War of the Gems is, in fact, a remix of Capcom’s previous Marvel game, Marvel Super Heroes, an arcade exclusive with a much simpler title from 1995. While the arcade version was a 2D fighter (and laid the groundwork for the wildly popular Marvel vs. Capcom series), the SNES version was a mash up of platformers like Super Mario World and beat ‘em ups like Teenage Mutant Ninja Turtles IV: Turtles in Time, with Street Fighter style one-on-one boss fights. Sadly, it sucked at all of those things, as the game banks harder on its familiar Marvel make-up to mask aggressively average game design.
It’s not that War of the Games is offensively bad — that would make it interesting. It’s that it’s so average that it disappears before your eyes, rendering itself invisible. It was the Iron Fist of Super Nintendo games.
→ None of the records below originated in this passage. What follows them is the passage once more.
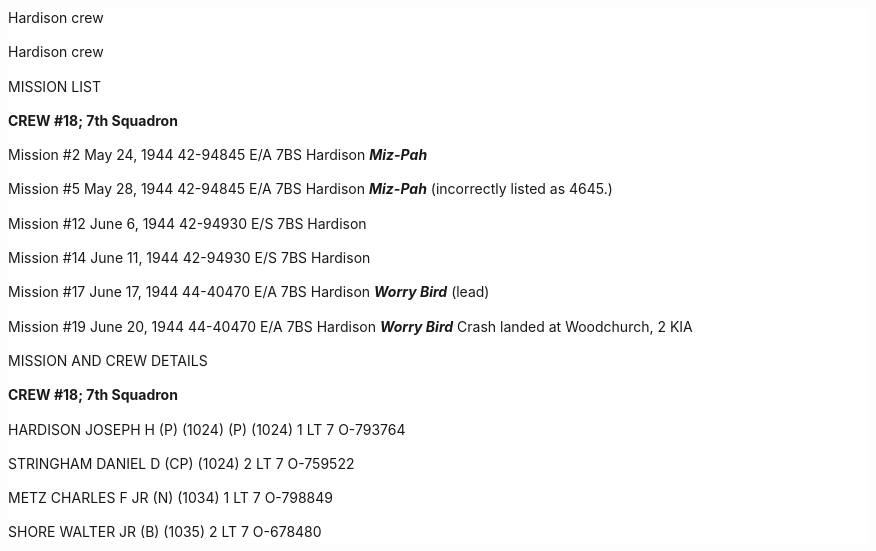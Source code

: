 





Hardison crew






 




Hardison crew

MISSION LIST

**CREW #18; 7th
Squadron** 

Mission #2 May 24, 1944 42-94845 E/A 7BS Hardison ***Miz-Pah***

Mission #5 May 28, 1944 42-94845 E/A 7BS Hardison ***Miz-Pah***
(incorrectly listed as 4645.)

Mission #12 June 6, 1944 42-94930 E/S 7BS Hardison

Mission #14 June 11, 1944 42-94930 E/S 7BS Hardison

Mission #17 June 17, 1944 44-40470 E/A 7BS Hardison ***Worry
Bird*** (lead)

Mission #19 June 20, 1944 44-40470 E/A 7BS Hardison ***Worry
Bird*** Crash landed at Woodchurch,
2 KIA

MISSION AND CREW DETAILS

**CREW #18; 7th
Squadron** 

HARDISON JOSEPH H (P) (1024) (P) (1024) 1
LT
7
O-793764

STRINGHAM DANIEL D (CP)
(1024)
2 LT
7
O-759522

METZ CHARLES F JR (N)
(1034)
1 LT
7
O-798849

SHORE WALTER JR (B)
(1035)
2 LT 7
O-678480

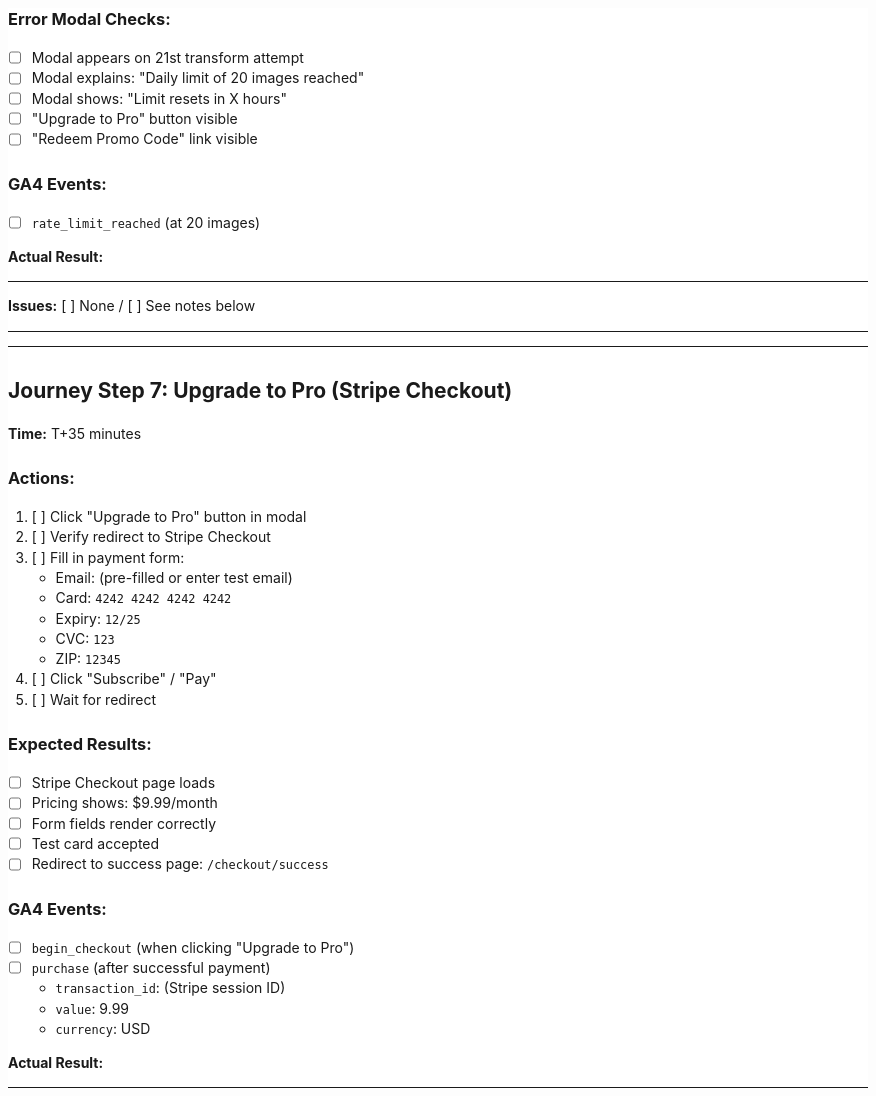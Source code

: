 ### Error Modal Checks:
- [ ] Modal appears on 21st transform attempt
- [ ] Modal explains: "Daily limit of 20 images reached"
- [ ] Modal shows: "Limit resets in X hours"
- [ ] "Upgrade to Pro" button visible
- [ ] "Redeem Promo Code" link visible

### GA4 Events:
- [ ] `rate_limit_reached` (at 20 images)

**Actual Result:**
_____________________________________________________________

**Issues:** [ ] None / [ ] See notes below
_____________________________________________________________

---

## Journey Step 7: Upgrade to Pro (Stripe Checkout)

**Time:** T+35 minutes

### Actions:
1. [ ] Click "Upgrade to Pro" button in modal
2. [ ] Verify redirect to Stripe Checkout
3. [ ] Fill in payment form:
   - Email: (pre-filled or enter test email)
   - Card: `4242 4242 4242 4242`
   - Expiry: `12/25`
   - CVC: `123`
   - ZIP: `12345`
4. [ ] Click "Subscribe" / "Pay"
5. [ ] Wait for redirect

### Expected Results:
- [ ] Stripe Checkout page loads
- [ ] Pricing shows: $9.99/month
- [ ] Form fields render correctly
- [ ] Test card accepted
- [ ] Redirect to success page: `/checkout/success`

### GA4 Events:
- [ ] `begin_checkout` (when clicking "Upgrade to Pro")
- [ ] `purchase` (after successful payment)
  - `transaction_id`: (Stripe session ID)
  - `value`: 9.99
  - `currency`: USD

**Actual Result:**
_____________________________________________________________

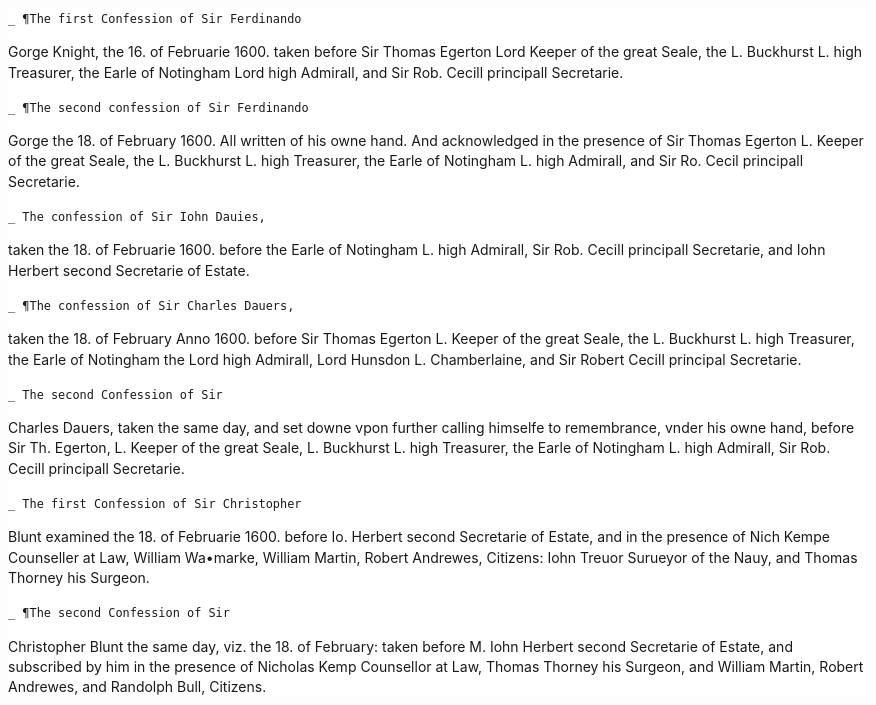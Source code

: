     _ ¶The first Confession of Sir Ferdinando
Gorge Knight, the 16. of Februarie
1600. taken before Sir Thomas Egerton Lord
Keeper of the great Seale, the L. Buckhurst L. high
Treasurer, the Earle of Notingham Lord high
Admirall, and Sir Rob. Cecill principall
Secretarie.

    _ ¶The second confession of Sir Ferdinando
Gorge the 18. of February 1600. All
written of his owne hand. And acknowledged
in the presence of Sir Thomas Egerton L. Keeper of
the great Seale, the L. Buckhurst L. high
Treasurer, the Earle of Notingham
L. high Admirall, and Sir Ro.
Cecil principall Secretarie.

    _ The confession of Sir Iohn Dauies,
taken the 18. of Februarie 1600. before
the Earle of Notingham L. high Admirall,
Sir Rob. Cecill principall Secretarie, and
Iohn Herbert second Secretarie
of Estate.

    _ ¶The confession of Sir Charles Dauers,
taken the 18. of February Anno 1600.
before Sir Thomas Egerton L. Keeper of the great
Seale, the L. Buckhurst L. high Treasurer, the
Earle of Notingham the Lord high Admirall,
Lord Hunsdon L. Chamberlaine, and
Sir Robert Cecill principal
Secretarie.

    _ The second Confession of Sir
Charles Dauers, taken the same day, and set
downe vpon further calling himselfe to remembrance,
vnder his owne hand, before Sir Th.
Egerton, L. Keeper of the great Seale, L. Buckhurst
L. high Treasurer, the Earle of Notingham
L. high Admirall, Sir Rob.
Cecill principall Secretarie.

    _ The first Confession of Sir Christopher
Blunt examined the 18. of Februarie
1600. before Io. Herbert second Secretarie of
Estate, and in the presence of Nich Kempe Counseller
at Law, William Wa•marke, William Martin,
Robert Andrewes, Citizens: Iohn
Treuor Surueyor of the Nauy,
and Thomas Thorney
his Surgeon.

    _ ¶The second Confession of Sir
Christopher Blunt the same day, viz. the 18.
of February: taken before M. Iohn Herbert second
Secretarie of Estate, and subscribed
by him in the presence of Nicholas Kemp
Counsellor at Law, Thomas Thorney his
Surgeon, and William Martin,
Robert Andrewes, and
Randolph Bull, Citizens.
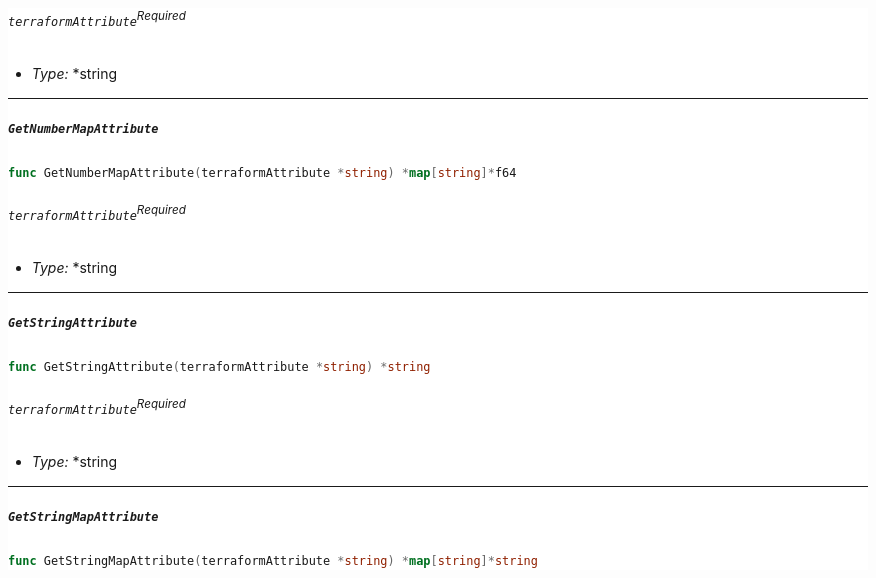 ###### `terraformAttribute`<sup>Required</sup> <a name="terraformAttribute" id="@cdktf/provider-opentelekomcloud.dataOpentelekomcloudCssFlavorV1.DataOpentelekomcloudCssFlavorV1DiskRangeOutputReference.getNumberListAttribute.parameter.terraformAttribute"></a>

- *Type:* *string

---

##### `GetNumberMapAttribute` <a name="GetNumberMapAttribute" id="@cdktf/provider-opentelekomcloud.dataOpentelekomcloudCssFlavorV1.DataOpentelekomcloudCssFlavorV1DiskRangeOutputReference.getNumberMapAttribute"></a>

```go
func GetNumberMapAttribute(terraformAttribute *string) *map[string]*f64
```

###### `terraformAttribute`<sup>Required</sup> <a name="terraformAttribute" id="@cdktf/provider-opentelekomcloud.dataOpentelekomcloudCssFlavorV1.DataOpentelekomcloudCssFlavorV1DiskRangeOutputReference.getNumberMapAttribute.parameter.terraformAttribute"></a>

- *Type:* *string

---

##### `GetStringAttribute` <a name="GetStringAttribute" id="@cdktf/provider-opentelekomcloud.dataOpentelekomcloudCssFlavorV1.DataOpentelekomcloudCssFlavorV1DiskRangeOutputReference.getStringAttribute"></a>

```go
func GetStringAttribute(terraformAttribute *string) *string
```

###### `terraformAttribute`<sup>Required</sup> <a name="terraformAttribute" id="@cdktf/provider-opentelekomcloud.dataOpentelekomcloudCssFlavorV1.DataOpentelekomcloudCssFlavorV1DiskRangeOutputReference.getStringAttribute.parameter.terraformAttribute"></a>

- *Type:* *string

---

##### `GetStringMapAttribute` <a name="GetStringMapAttribute" id="@cdktf/provider-opentelekomcloud.dataOpentelekomcloudCssFlavorV1.DataOpentelekomcloudCssFlavorV1DiskRangeOutputReference.getStringMapAttribute"></a>

```go
func GetStringMapAttribute(terraformAttribute *string) *map[string]*string
```
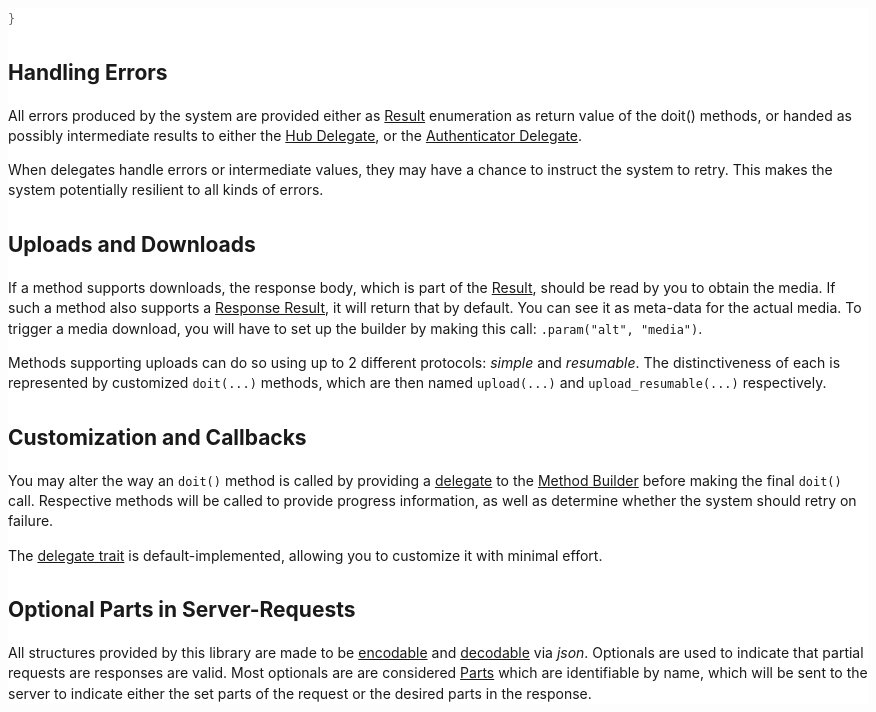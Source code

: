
 ```Rust
}

```
## Handling Errors

All errors produced by the system are provided either as [Result](https://docs.rs/google-dialogflow3/6.0.0+20240614/google_dialogflow3/common::Result) enumeration as return value of
the doit() methods, or handed as possibly intermediate results to either the
[Hub Delegate](https://docs.rs/google-dialogflow3/6.0.0+20240614/google_dialogflow3/common::Delegate), or the [Authenticator Delegate](https://docs.rs/yup-oauth2/*/yup_oauth2/trait.AuthenticatorDelegate.html).

When delegates handle errors or intermediate values, they may have a chance to instruct the system to retry. This
makes the system potentially resilient to all kinds of errors.

## Uploads and Downloads
If a method supports downloads, the response body, which is part of the [Result](https://docs.rs/google-dialogflow3/6.0.0+20240614/google_dialogflow3/common::Result), should be
read by you to obtain the media.
If such a method also supports a [Response Result](https://docs.rs/google-dialogflow3/6.0.0+20240614/google_dialogflow3/common::ResponseResult), it will return that by default.
You can see it as meta-data for the actual media. To trigger a media download, you will have to set up the builder by making
this call: `.param("alt", "media")`.

Methods supporting uploads can do so using up to 2 different protocols:
*simple* and *resumable*. The distinctiveness of each is represented by customized
`doit(...)` methods, which are then named `upload(...)` and `upload_resumable(...)` respectively.

## Customization and Callbacks

You may alter the way an `doit()` method is called by providing a [delegate](https://docs.rs/google-dialogflow3/6.0.0+20240614/google_dialogflow3/common::Delegate) to the
[Method Builder](https://docs.rs/google-dialogflow3/6.0.0+20240614/google_dialogflow3/common::CallBuilder) before making the final `doit()` call.
Respective methods will be called to provide progress information, as well as determine whether the system should
retry on failure.

The [delegate trait](https://docs.rs/google-dialogflow3/6.0.0+20240614/google_dialogflow3/common::Delegate) is default-implemented, allowing you to customize it with minimal effort.

## Optional Parts in Server-Requests

All structures provided by this library are made to be [encodable](https://docs.rs/google-dialogflow3/6.0.0+20240614/google_dialogflow3/common::RequestValue) and
[decodable](https://docs.rs/google-dialogflow3/6.0.0+20240614/google_dialogflow3/common::ResponseResult) via *json*. Optionals are used to indicate that partial requests are responses
are valid.
Most optionals are are considered [Parts](https://docs.rs/google-dialogflow3/6.0.0+20240614/google_dialogflow3/common::Part) which are identifiable by name, which will be sent to
the server to indicate either the set parts of the request or the desired parts in the response.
As the name and storyline it’s based on implies, War of the Gems lets players control a handful of iconic heroes — Spider-Man, Hulk, Wolverine, Iron Man, and Captain America — who team up with Adam Warlock to fight Thanos, who seeks the Infinity Gems (“Infinity Stones” was a movie invention). There are five stages total, with the first four unlocked and playable in any order.
The game gets points for its roster, which is an all-star line-up if I’ve ever seen one. But hardly any one of the heroes play any differently than the other. Their unique identities basically boil down to one or two neat tricks; Wolverine and Spidey can climb walls, Cap and Iron Man can fire projectiles, and the Hulk can smash. The Hulk is really boring to play.
But the biggest sin is the game’s level design. Being 20+ years old isn’t an excuse, because fantastic level design existed before War of the Gems (Hello, Super Castlevania IV). Instead of tailoring the levels to the specifics of each character, which would have been a ball of a platformer, Capcom chose the path of least resistance to let players pick their favorite hero every time, at the expense of an interesting experience. These are the most flat levels in gaming ever imaginable. No matter who you are, be it Wolverine or the Hulk, you end up walking to the right the whole time.
While emulators are free (and illegal), true enthusiasts seeking the real experience can dust off old SNES consoles (and buy expensive cables to connect them to modern TVs), or go big, like with Analogue’s excellent HDTV-compatible Super NT. But the Super NT and other HD SNES clones require the original game cartridges. Bad news: A lot of SNES games are expensive. Good news: They’re expensive if they’re good, and War of the Gems is dirt cheap. Here it is for $6.50 on eBay, a fraction of an IMAX ticket price.
At Inverse, we’re obsessed with the future, and dragging an old video game isn’t very future forward, admittedly. But with Avengers: Infinity War about to blow the lid off Hollywood, it’s worth looking back how the comic book was adapted in the most vanilla way possible. When you’re done, hunt down Spider-Man: Maximum Carnage. After all, that Venom movie is coming soon.
Avengers: Infinity War is out in theaters April 27.